§ **Work to complete**
Exactly as written, reproduce the lines from the beginning of the data through the line containing "- ![fg - White](https://colors.pics/fae8b6?x=40&y=40)"; the pictures are not reproduced.

--- Data listing Enclosed Below ---

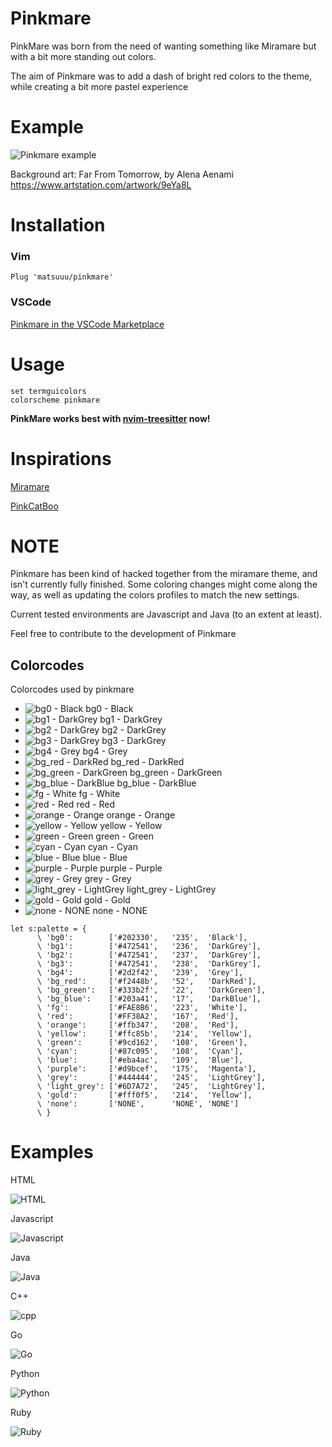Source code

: # Pinkmare

PinkMare was born from the need of wanting something like Miramare but with a bit more standing out colors.

The aim of Pinkmare was to add a dash of bright red colors to the theme, while creating a bit more pastel experience

# Example

![Pinkmare example](images/pinkmare.png)

Background art: Far From Tomorrow, by Alena Aenami https://www.artstation.com/artwork/9eYa8L

# Installation

### Vim

```vim
Plug 'matsuuu/pinkmare'
```

### VSCode

[Pinkmare in the VSCode Marketplace](https://marketplace.visualstudio.com/items?itemName=Matsuuu.pinkmare)

# Usage

```vim
set termguicolors
colorscheme pinkmare
```

**PinkMare works best with [nvim-treesitter](https://github.com/nvim-treesitter/nvim-treesitter) now!**

# Inspirations

[Miramare](https://github.com/franbach/miramare)

[PinkCatBoo](https://github.com/ftsamoyed/PinkCatBoo)

# NOTE

Pinkmare has been kind of hacked together from the miramare theme, and isn't currently fully finished.
Some coloring changes might come along the way, as well as updating the colors profiles to match the new settings.

Current tested environments are Javascript and Java (to an extent at least).

Feel free to contribute to the development of Pinkmare

## Colorcodes

Colorcodes used by pinkmare

- ![bg0 - Black](https://colors.pics/202330?x=40&y=40) bg0 - Black
- ![bg1 - DarkGrey](https://colors.pics/472541?x=40&y=40) bg1 - DarkGrey
- ![bg2 - DarkGrey](https://colors.pics/472541?x=40&y=40) bg2 - DarkGrey
- ![bg3 - DarkGrey](https://colors.pics/472541?x=40&y=40) bg3 - DarkGrey
- ![bg4 - Grey](https://colors.pics/2d2f42?x=40&y=40) bg4 - Grey
- ![bg_red - DarkRed](https://colors.pics/f2448b?x=40&y=40) bg_red - DarkRed
- ![bg_green - DarkGreen](https://colors.pics/333b2f?x=40&y=40) bg_green - DarkGreen
- ![bg_blue - DarkBlue](https://colors.pics/203a41?x=40&y=40) bg_blue - DarkBlue
- ![fg - White](https://colors.pics/fae8b6?x=40&y=40) fg - White
- ![red - Red](https://colors.pics/ff38a2?x=40&y=40) red - Red
- ![orange - Orange](https://colors.pics/ffb347?x=40&y=40) orange - Orange
- ![yellow - Yellow](https://colors.pics/ffc85b?x=40&y=40) yellow - Yellow
- ![green - Green](https://colors.pics/9cd162?x=40&y=40) green - Green
- ![cyan - Cyan](https://colors.pics/87c095?x=40&y=40) cyan - Cyan
- ![blue - Blue](https://colors.pics/eba4ac?x=40&y=40) blue - Blue
- ![purple - Purple](https://colors.pics/d9bcef?x=40&y=40) purple - Purple
- ![grey - Grey](https://colors.pics/444444?x=40&y=40) grey - Grey
- ![light_grey - LightGrey](https://colors.pics/6d7a72?x=40&y=40) light_grey - LightGrey
- ![gold - Gold](https://colors.pics/fff0f5?x=40&y=40) gold - Gold
- ![none - NONE](https://colors.pics/ffffff?x=40&y=40) none - NONE



```vim
let s:palette = {
      \ 'bg0':        ['#202330',   '235',  'Black'],
      \ 'bg1':        ['#472541',   '236',  'DarkGrey'],
      \ 'bg2':        ['#472541',   '237',  'DarkGrey'],
      \ 'bg3':        ['#472541',   '238',  'DarkGrey'],
      \ 'bg4':        ['#2d2f42',   '239',  'Grey'],
      \ 'bg_red':     ['#f2448b',   '52',   'DarkRed'],
      \ 'bg_green':   ['#333b2f',   '22',   'DarkGreen'],
      \ 'bg_blue':    ['#203a41',   '17',   'DarkBlue'],
      \ 'fg':         ['#FAE8B6',   '223',  'White'],
      \ 'red':        ['#FF38A2',   '167',  'Red'],
      \ 'orange':     ['#ffb347',   '208',  'Red'],
      \ 'yellow':     ['#ffc85b',   '214',  'Yellow'],
      \ 'green':      ['#9cd162',   '108',  'Green'],
      \ 'cyan':       ['#87c095',   '108',  'Cyan'],
      \ 'blue':       ['#eba4ac',   '109',  'Blue'],
      \ 'purple':     ['#d9bcef',   '175',  'Magenta'],
      \ 'grey':       ['#444444',   '245',  'LightGrey'],
      \ 'light_grey': ['#6D7A72',   '245',  'LightGrey'],
      \ 'gold':       ['#fff0f5',   '214',  'Yellow'],
      \ 'none':       ['NONE',      'NONE', 'NONE']
      \ }
```


# Examples

HTML

![HTML](images/html.png)

Javascript

![Javascript](images/js.png)

Java

![Java](images/java.png)

C++

![cpp](images/cpp.png)

Go

![Go](images/go.png)

Python

![Python](images/py.png)

Ruby

![Ruby](images/ruby.png)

--- End of Enclosed Data listing ---

§ **Task output**
Source code

: # Pinkmare

PinkMare was born from the need of wanting something like Miramare but with a bit more standing out colors.

The aim of Pinkmare was to add a dash of bright red colors to the theme, while creating a bit more pastel experience

# Example

![Pinkmare example](images/pinkmare.png)

Background art: Far From Tomorrow, by Alena Aenami https://www.artstation.com/artwork/9eYa8L

# Installation

### Vim

```vim
Plug 'matsuuu/pinkmare'
```

### VSCode

[Pinkmare in the VSCode Marketplace](https://marketplace.visualstudio.com/items?itemName=Matsuuu.pinkmare)

# Usage

```vim
set termguicolors
colorscheme pinkmare
```

**PinkMare works best with [nvim-treesitter](https://github.com/nvim-treesitter/nvim-treesitter) now!**

# Inspirations

[Miramare](https://github.com/franbach/miramare)

[PinkCatBoo](https://github.com/ftsamoyed/PinkCatBoo)

# NOTE

Pinkmare has been kind of hacked together from the miramare theme, and isn't currently fully finished.
Some coloring changes might come along the way, as well as updating the colors profiles to match the new settings.

Current tested environments are Javascript and Java (to an extent at least).

Feel free to contribute to the development of Pinkmare

## Colorcodes

Colorcodes used by pinkmare

- ![bg0 - Black](https://colors.pics/202330?x=40&y=40) bg0 - Black
- ![bg1 - DarkGrey](https://colors.pics/472541?x=40&y=40) bg1 - DarkGrey
- ![bg2 - DarkGrey](https://colors.pics/472541?x=40&y=40) bg2 - DarkGrey
- ![bg3 - DarkGrey](https://colors.pics/472541?x=40&y=40) bg3 - DarkGrey
- ![bg4 - Grey](https://colors.pics/2d2f42?x=40&y=40) bg4 - Grey
- ![bg_red - DarkRed](https://colors.pics/f2448b?x=40&y=40) bg_red - DarkRed
- ![bg_green - DarkGreen](https://colors.pics/333b2f?x=40&y=40) bg_green - DarkGreen
- ![bg_blue - DarkBlue](https://colors.pics/203a41?x=40&y=40) bg_blue - DarkBlue
- ![fg - White](https://colors.pics/fae8b6?x=40&y=40) fg - White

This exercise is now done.